Jose de Pellicer de Tovar, a chronicler of the King, and in charge of censuring this work, said that the author Gregorio de Tapia y Salzedo, 'was more worthwhile of esteem and appreciation than of censorship' and he justifies that 'because with such elegance the Castilian language can be so grand, deals with a difficult to talk about subject, what is the teaching of a gentleman applying to practice the inaccessible precepts of theory, and reduce to method the charm of school, tying the precise laws, both the irrationality of a horse and the punctuality of the horse rider.
Not only shows what was written but proves it in drawing, cooperating with the studying, fountain pen and a burin. Novelty and success run side to side. We think there is no need for any other introduction.
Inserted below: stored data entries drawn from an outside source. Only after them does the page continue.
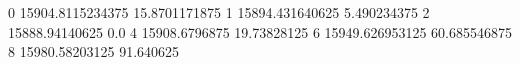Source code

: 0 15904.8115234375 15.8701171875
1 15894.431640625 5.490234375
2 15888.94140625 0.0
4 15908.6796875 19.73828125
6 15949.626953125 60.685546875
8 15980.58203125 91.640625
An odd copy because of its landscape format; with the text framed by a double line. It was wonderful presented with traced engravings, some of them with the signature of María Eugenia de Beer, initials and small ornaments; managing a beautiful display with round and italic lettering with some running tittles and capital letters, and decoys in every page.
This work is dedicated to Prince Baltasar Carlos, whose traced portrait, when he was 14 years old is being shown before the inscription.
Antonio Palau y Dulcet mentioned in his Manual del librero hispanoamericano, referring to the copies of this work.
'This book is sought after because it belongs to horse-riding and bull collections'.
A magnificent bite for bibliophiles.